### [Required action]
Because the pictures are not wanted, reproduce the rest of the records below exactly as they stand.
+++
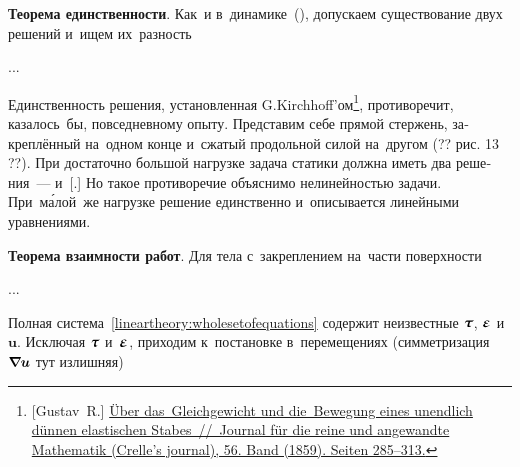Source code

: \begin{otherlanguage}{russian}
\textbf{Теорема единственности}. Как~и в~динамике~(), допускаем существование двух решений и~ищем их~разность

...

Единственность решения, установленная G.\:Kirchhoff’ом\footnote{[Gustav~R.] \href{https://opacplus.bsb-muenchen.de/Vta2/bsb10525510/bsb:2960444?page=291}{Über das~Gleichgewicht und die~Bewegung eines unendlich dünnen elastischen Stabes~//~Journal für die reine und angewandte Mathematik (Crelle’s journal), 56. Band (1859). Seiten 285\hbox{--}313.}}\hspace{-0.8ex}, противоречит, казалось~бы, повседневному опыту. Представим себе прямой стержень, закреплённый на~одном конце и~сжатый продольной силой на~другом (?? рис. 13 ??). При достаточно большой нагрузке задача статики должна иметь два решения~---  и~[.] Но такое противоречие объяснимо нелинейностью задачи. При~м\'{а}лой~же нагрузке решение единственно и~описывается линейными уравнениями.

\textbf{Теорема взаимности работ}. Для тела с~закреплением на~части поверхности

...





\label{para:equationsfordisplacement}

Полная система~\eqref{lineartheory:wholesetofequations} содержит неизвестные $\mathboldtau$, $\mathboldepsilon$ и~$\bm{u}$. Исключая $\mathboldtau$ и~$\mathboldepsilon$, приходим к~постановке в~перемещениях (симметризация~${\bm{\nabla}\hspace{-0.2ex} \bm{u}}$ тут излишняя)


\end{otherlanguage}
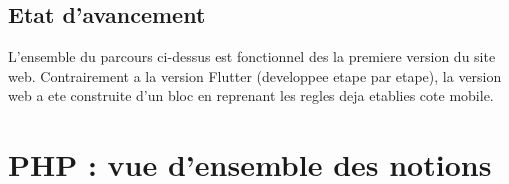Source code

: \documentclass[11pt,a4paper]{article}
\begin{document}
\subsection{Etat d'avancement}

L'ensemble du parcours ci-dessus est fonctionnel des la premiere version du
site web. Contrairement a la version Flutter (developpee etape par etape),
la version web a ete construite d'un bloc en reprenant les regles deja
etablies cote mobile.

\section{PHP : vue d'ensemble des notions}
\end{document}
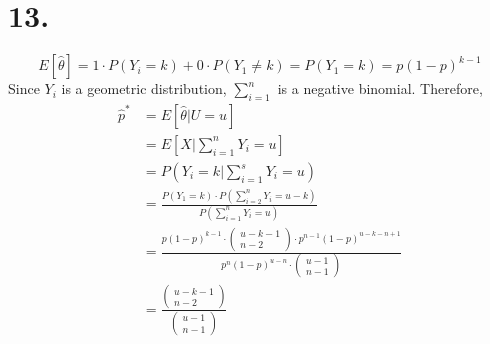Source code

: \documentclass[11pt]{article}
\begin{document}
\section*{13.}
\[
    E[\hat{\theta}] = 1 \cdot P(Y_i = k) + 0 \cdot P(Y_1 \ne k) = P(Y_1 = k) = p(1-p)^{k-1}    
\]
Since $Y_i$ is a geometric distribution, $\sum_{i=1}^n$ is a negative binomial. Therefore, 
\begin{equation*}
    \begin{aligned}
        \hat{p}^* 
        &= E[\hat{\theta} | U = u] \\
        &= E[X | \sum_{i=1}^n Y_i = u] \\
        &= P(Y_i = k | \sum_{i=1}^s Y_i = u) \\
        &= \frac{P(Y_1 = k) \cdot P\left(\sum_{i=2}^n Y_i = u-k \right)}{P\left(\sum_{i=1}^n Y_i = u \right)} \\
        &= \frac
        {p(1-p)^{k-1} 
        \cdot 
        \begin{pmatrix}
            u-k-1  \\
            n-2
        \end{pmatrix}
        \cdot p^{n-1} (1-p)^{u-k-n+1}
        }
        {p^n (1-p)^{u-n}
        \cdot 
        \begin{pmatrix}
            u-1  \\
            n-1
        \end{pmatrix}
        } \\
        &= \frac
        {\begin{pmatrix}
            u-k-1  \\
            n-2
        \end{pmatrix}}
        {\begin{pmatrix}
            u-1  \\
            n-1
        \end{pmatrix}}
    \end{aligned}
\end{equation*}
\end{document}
+++
### [Completed exercise]
Source code

: \begin{otherlanguage}{russian}
\textbf{Теорема единственности}. Как~и в~динамике~(), допускаем существование двух решений и~ищем их~разность

...

Единственность решения, установленная G.\:Kirchhoff’ом\footnote{[Gustav~R.] \href{https://opacplus.bsb-muenchen.de/Vta2/bsb10525510/bsb:2960444?page=291}{Über das~Gleichgewicht und die~Bewegung eines unendlich dünnen elastischen Stabes~//~Journal für die reine und angewandte Mathematik (Crelle’s journal), 56. Band (1859). Seiten 285\hbox{--}313.}}\hspace{-0.8ex}, противоречит, казалось~бы, повседневному опыту. Представим себе прямой стержень, закреплённый на~одном конце и~сжатый продольной силой на~другом (?? рис. 13 ??). При достаточно большой нагрузке задача статики должна иметь два решения~---  и~[.] Но такое противоречие объяснимо нелинейностью задачи. При~м\'{а}лой~же нагрузке решение единственно и~описывается линейными уравнениями.

\textbf{Теорема взаимности работ}. Для тела с~закреплением на~части поверхности

...





\label{para:equationsfordisplacement}

Полная система~\eqref{lineartheory:wholesetofequations} содержит неизвестные $\mathboldtau$, $\mathboldepsilon$ и~$\bm{u}$. Исключая $\mathboldtau$ и~$\mathboldepsilon$, приходим к~постановке в~перемещениях (симметризация~${\bm{\nabla}\hspace{-0.2ex} \bm{u}}$ тут излишняя)


\end{otherlanguage}
Source code

: \documentclass[11pt,a4paper]{article}
\begin{document}
\subsection{Etat d'avancement}

L'ensemble du parcours ci-dessus est fonctionnel des la premiere version du
site web. Contrairement a la version Flutter (developpee etape par etape),
la version web a ete construite d'un bloc en reprenant les regles deja
etablies cote mobile.

\section{PHP : vue d'ensemble des notions}
\end{document}
Source code

: \documentclass[11pt]{article}
\begin{document}
\section*{13.}
\[
    E[\hat{\theta}] = 1 \cdot P(Y_i = k) + 0 \cdot P(Y_1 \ne k) = P(Y_1 = k) = p(1-p)^{k-1}    
\]
Since $Y_i$ is a geometric distribution, $\sum_{i=1}^n$ is a negative binomial. Therefore, 
\begin{equation*}
    \begin{aligned}
        \hat{p}^* 
        &= E[\hat{\theta} | U = u] \\
        &= E[X | \sum_{i=1}^n Y_i = u] \\
        &= P(Y_i = k | \sum_{i=1}^s Y_i = u) \\
        &= \frac{P(Y_1 = k) \cdot P\left(\sum_{i=2}^n Y_i = u-k \right)}{P\left(\sum_{i=1}^n Y_i = u \right)} \\
        &= \frac
        {p(1-p)^{k-1} 
        \cdot 
        \begin{pmatrix}
            u-k-1  \\
            n-2
        \end{pmatrix}
        \cdot p^{n-1} (1-p)^{u-k-n+1}
        }
        {p^n (1-p)^{u-n}
        \cdot 
        \begin{pmatrix}
            u-1  \\
            n-1
        \end{pmatrix}
        } \\
        &= \frac
        {\begin{pmatrix}
            u-k-1  \\
            n-2
        \end{pmatrix}}
        {\begin{pmatrix}
            u-1  \\
            n-1
        \end{pmatrix}}
    \end{aligned}
\end{equation*}
\end{document}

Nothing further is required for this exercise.